Фрагментарность речи подчёркивается в том числе графикой стиха: курсивами (они подчёркивают инаковость источника речи) и многоточиями (они выступают в роли «отбивок» для некоторых текстов), пустотами внутри строки, вставками внутри символов (это другой способ разграничить субъектности или временные промежутки в тексте). Также, помимо количества тире или длины строки, важны знаки / и |. Знак /, как и в рядовом употреблении, указывает на вариативность письма, возможность прочесть иначе: «я оставленное/отравленное тело твоё». Но также это и указатель на внешнее событие – на то, что длится вне речи: «/её смерть/». В свою очередь знак | – это своеобразный символ для цезуры, разрыва строки.
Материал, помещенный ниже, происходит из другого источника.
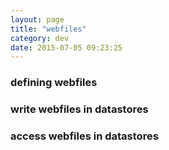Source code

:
 ```yaml
---
layout: page
title: "webfiles"
category: dev
date: 2015-07-05 09:23:25
---
```


### defining webfiles

### write webfiles in datastores

### access webfiles in datastores
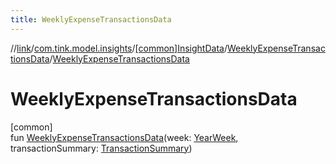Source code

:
 ```yaml
---
title: WeeklyExpenseTransactionsData
---
```

//[link](../../../../index.html)/[com.tink.model.insights](../../index.html)/[[common]InsightData](../index.html)/[WeeklyExpenseTransactionsData](index.html)/[WeeklyExpenseTransactionsData](-weekly-expense-transactions-data.html)



# WeeklyExpenseTransactionsData



[common]\
fun [WeeklyExpenseTransactionsData](-weekly-expense-transactions-data.html)(week: [YearWeek](../../../com.tink.model.time/[common]-year-week/index.html), transactionSummary: [TransactionSummary](../../../com.tink.model.relations/[common]-transaction-summary/index.html))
Если обращаться не к внешнему облику, а к тематике этих стихов, то основной мотив подборки – утрата. Иногда это напрямую смерть, иногда расставание, иногда ускользание совсем недавно ещё зримого образа. Но во всех случаях стихи отличаются открытостью, готовностью к освобождению от «тесноты стихотворного ряда», а их основной субъект – нежностью к утрате. Подборку открывает цикл «Тростник на изнанке земли», посвящённый медленному угасанию старшей родственницы говорящего (здесь он находится в опасной близости к самому Коркунову). Его отличает поразительная способность фиксировать каждую стадию утраты, от самых невыразительных признаков и до уже посмертного оплакивания. Внимательность и даже забота о мельчайших признаках смерти, её документальность (сказывается журналистский опыт Коркунова и опыт работы в жанре docu poetry) сочетаются с хрупкостью, даже уязвимостью мировосприятия, которое может быть взволновано и малым горем, описывая при этом большое. Именно на этом стыке и рождается бестрепетная нежность взгляда. Предлагаю заметить её в тексте о смерти котёнка:

утром тельце котёнка лежало в траве у подъезда
замершая в горизонтальном прыжке
крошечная пума с оскаленным тихим ртом

как быстро его блестящая шерсть потускнеет
смерть прорвёт её сеткой залысин
и запах разложения/крика войдёт в распахнутые летние окна?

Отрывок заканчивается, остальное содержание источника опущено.